California voters expanded voting rights for persons on parole but rejected a proposal that would have permitted 17-year-olds to cast ballots in state primary elections.


In Alaska, voters narrowly approved a proposal to create open primary elections and implement ranked choice voting (note that initial election returns suggested that Alaska voters had rejected the proposal, but late-arriving absentee ballots counted after Election Day swung the ultimate outcome).

Massachusetts voters declined to join the list of ranked choice states. 

Florida, along with a few other states, strengthened language in their constitution regarding the citizenship requirement to vote in elections. A proposal to move the state to an open primary for state offices and a runoff for top two finishers did not have enough support to pass.

Mississippi voters changed their practice for electing statewide candidates.
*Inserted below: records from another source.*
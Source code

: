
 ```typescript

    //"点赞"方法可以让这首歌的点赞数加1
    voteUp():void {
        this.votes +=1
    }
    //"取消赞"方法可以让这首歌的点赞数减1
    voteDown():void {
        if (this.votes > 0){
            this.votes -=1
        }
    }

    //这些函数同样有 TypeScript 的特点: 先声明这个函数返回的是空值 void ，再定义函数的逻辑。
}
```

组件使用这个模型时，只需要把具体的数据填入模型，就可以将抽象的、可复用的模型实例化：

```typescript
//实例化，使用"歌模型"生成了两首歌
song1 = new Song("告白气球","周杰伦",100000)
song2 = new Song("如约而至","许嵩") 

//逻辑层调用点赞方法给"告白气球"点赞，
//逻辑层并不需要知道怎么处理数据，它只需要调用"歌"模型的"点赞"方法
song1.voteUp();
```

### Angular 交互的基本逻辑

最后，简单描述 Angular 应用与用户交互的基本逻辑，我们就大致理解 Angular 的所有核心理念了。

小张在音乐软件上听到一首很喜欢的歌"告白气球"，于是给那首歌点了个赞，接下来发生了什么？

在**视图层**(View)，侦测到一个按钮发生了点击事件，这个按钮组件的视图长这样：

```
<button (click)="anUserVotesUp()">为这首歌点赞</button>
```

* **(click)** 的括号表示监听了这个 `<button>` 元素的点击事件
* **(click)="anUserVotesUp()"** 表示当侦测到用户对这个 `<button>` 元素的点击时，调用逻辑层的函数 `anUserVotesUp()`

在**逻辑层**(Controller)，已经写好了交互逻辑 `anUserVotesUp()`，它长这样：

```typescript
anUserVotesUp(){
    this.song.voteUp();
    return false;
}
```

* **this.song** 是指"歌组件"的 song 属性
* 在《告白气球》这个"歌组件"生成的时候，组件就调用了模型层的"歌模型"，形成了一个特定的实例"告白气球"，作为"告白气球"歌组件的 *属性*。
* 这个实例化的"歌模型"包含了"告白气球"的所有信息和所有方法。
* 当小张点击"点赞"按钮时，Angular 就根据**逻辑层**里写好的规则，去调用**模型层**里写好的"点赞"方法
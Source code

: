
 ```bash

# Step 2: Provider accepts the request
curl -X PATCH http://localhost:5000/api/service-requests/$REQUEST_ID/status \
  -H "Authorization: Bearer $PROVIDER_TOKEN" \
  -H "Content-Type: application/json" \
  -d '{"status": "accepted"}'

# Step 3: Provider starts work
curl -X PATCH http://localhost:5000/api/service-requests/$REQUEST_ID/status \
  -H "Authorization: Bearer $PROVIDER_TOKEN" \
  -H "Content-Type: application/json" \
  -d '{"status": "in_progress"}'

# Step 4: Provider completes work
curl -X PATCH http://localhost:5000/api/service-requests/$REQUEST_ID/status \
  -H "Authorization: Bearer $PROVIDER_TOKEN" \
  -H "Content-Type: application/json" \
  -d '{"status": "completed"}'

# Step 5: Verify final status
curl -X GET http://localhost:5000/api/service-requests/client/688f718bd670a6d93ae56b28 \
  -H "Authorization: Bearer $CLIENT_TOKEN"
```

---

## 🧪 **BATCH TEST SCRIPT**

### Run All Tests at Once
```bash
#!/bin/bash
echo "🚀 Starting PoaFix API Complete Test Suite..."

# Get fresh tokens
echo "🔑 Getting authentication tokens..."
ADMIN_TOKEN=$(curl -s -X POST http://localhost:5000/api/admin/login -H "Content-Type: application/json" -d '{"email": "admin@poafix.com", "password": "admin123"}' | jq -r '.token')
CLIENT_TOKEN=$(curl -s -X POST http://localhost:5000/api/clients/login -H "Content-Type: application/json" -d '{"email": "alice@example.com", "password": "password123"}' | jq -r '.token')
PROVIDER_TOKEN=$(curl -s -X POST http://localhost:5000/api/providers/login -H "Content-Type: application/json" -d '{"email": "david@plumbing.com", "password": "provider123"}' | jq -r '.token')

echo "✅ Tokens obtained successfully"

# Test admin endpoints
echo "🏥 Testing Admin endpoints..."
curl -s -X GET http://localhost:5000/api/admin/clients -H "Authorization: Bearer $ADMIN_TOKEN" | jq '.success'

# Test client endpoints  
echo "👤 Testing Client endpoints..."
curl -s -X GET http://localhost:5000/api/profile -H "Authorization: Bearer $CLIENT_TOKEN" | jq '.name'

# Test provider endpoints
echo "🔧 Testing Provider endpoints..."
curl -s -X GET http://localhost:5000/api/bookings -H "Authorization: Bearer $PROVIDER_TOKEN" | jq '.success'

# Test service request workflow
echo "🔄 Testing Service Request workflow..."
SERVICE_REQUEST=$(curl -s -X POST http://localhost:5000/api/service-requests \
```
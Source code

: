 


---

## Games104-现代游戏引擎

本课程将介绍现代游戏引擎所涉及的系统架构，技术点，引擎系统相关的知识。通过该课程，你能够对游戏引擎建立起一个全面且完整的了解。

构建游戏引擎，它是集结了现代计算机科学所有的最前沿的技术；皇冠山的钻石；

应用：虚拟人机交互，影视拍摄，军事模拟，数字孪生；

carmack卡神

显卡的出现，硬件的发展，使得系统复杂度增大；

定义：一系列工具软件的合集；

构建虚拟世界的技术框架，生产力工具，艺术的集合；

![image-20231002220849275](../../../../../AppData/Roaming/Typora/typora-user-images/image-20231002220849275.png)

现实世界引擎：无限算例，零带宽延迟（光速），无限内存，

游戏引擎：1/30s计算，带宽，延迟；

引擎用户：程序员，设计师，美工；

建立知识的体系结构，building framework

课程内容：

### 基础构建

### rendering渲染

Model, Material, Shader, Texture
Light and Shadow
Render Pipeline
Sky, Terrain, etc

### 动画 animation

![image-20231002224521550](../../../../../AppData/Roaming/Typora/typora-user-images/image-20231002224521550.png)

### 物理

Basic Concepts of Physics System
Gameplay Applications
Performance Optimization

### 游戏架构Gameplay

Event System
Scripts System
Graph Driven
Under the previous law, if no candidate received more than 50% of the vote, the Mississippi House of Representatives picked the winner from among the top-two finishers. Voters adopted a proposal to have the top two finishers move on to a runoff election in the event a candidate does not receive a majority of the popular vote.


Arkansas voters instituted term limits for state legislators, allowing a legislator to serve for 12 consecutive years. After four years out of office, however, they can serve an additional 12 years in office.

Missouri also had term limits on the ballot for several statewide offices. In a close vote, voters did not approve the proposal.


Colorado voters approved allocating their state’s electoral college votes according to the national popular vote, an idea that has been entertained by several states and continues to emerge in headlines.


In Missouri, the voter-approved Amendment 3 bans lobbyists from providing gifts to state lawmakers and lowers several campaign-finance limits.

Oregon voters opened the door for various levels of government in the state to limit campaign contributions and expenditures, require additional disclosure, and require political ads to identify who paid for the message.


Iowans voted down the opportunity to revisit their state constitution via a convention.

Rejecting Measure 2, voters in North Dakota opposed a proposal to give lawmakers the authority to reject voter-approved ballot measures and send it back to the public for a second vote. Voters in Florida opposed a similar proposal, which would have required voters to approve constitutional amendments in two general elections.

A majority of voters in Puerto Rico approved a referendum to become a recognized state.